◆ **Problem to solve**
Search the entries below for "Rotazione". Report each line where it occurs.

◆ **Records**
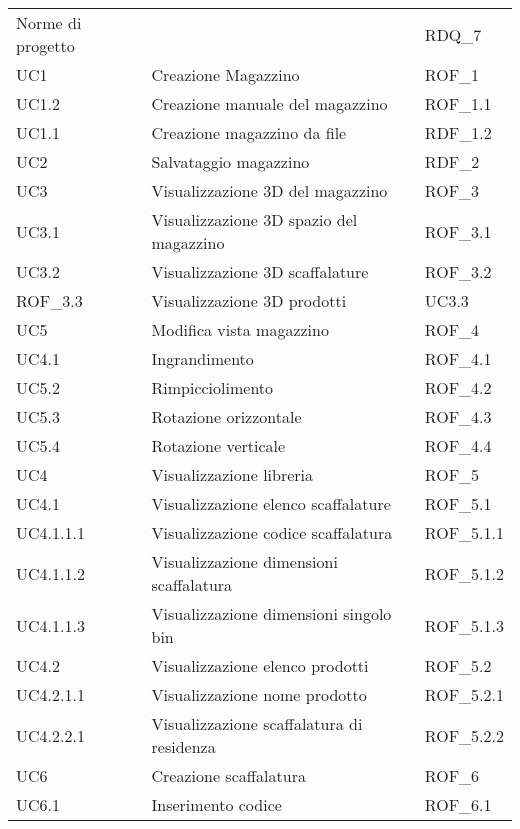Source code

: \begin{xltabular}{\textwidth}{ p{0.3\textwidth} | X | p{0.2\textwidth} }
    Norme di progetto & & RDQ\_7\\


    UC1 & Creazione Magazzino & ROF\_1\\
    UC1.2 & Creazione manuale del magazzino & ROF\_1.1\\
    UC1.1 & Creazione magazzino da file & RDF\_1.2\\
    UC2 & Salvataggio magazzino & RDF\_2\\
    UC3 & Visualizzazione 3D del magazzino & ROF\_3\\
    UC3.1 & Visualizzazione 3D spazio del magazzino & ROF\_3.1\\
    UC3.2 & Visualizzazione 3D scaffalature & ROF\_3.2\\
    ROF\_3.3 & Visualizzazione 3D prodotti & UC3.3\\
    UC5 & Modifica vista magazzino & ROF\_4\\
    UC4.1 & Ingrandimento & ROF\_4.1\\ 
    UC5.2 & Rimpicciolimento & ROF\_4.2\\ 
    UC5.3 & Rotazione orizzontale & ROF\_4.3\\ 
    UC5.4 & Rotazione verticale & ROF\_4.4\\ 
    UC4 & Visualizzazione libreria & ROF\_5\\ 
    UC4.1 & Visualizzazione elenco scaffalature & ROF\_5.1\\ 
    UC4.1.1.1 & Visualizzazione codice scaffalatura & ROF\_5.1.1\\
    UC4.1.1.2 & Visualizzazione dimensioni scaffalatura & ROF\_5.1.2\\ 
    UC4.1.1.3 & Visualizzazione dimensioni singolo bin & ROF\_5.1.3\\ 
    UC4.2 & Visualizzazione elenco prodotti & ROF\_5.2\\ 
    UC4.2.1.1 & Visualizzazione nome prodotto & ROF\_5.2.1\\
    UC4.2.2.1 & Visualizzazione scaffalatura di residenza & ROF\_5.2.2\\ 
    UC6 & Creazione scaffalatura & ROF\_6\\
    UC6.1 & Inserimento codice & ROF\_6.1\\

\end{xltabular}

◆ **Exercise result**
    UC5.3 & Rotazione orizzontale & ROF\_4.3\\ 
    UC5.4 & Rotazione verticale & ROF\_4.4\\ 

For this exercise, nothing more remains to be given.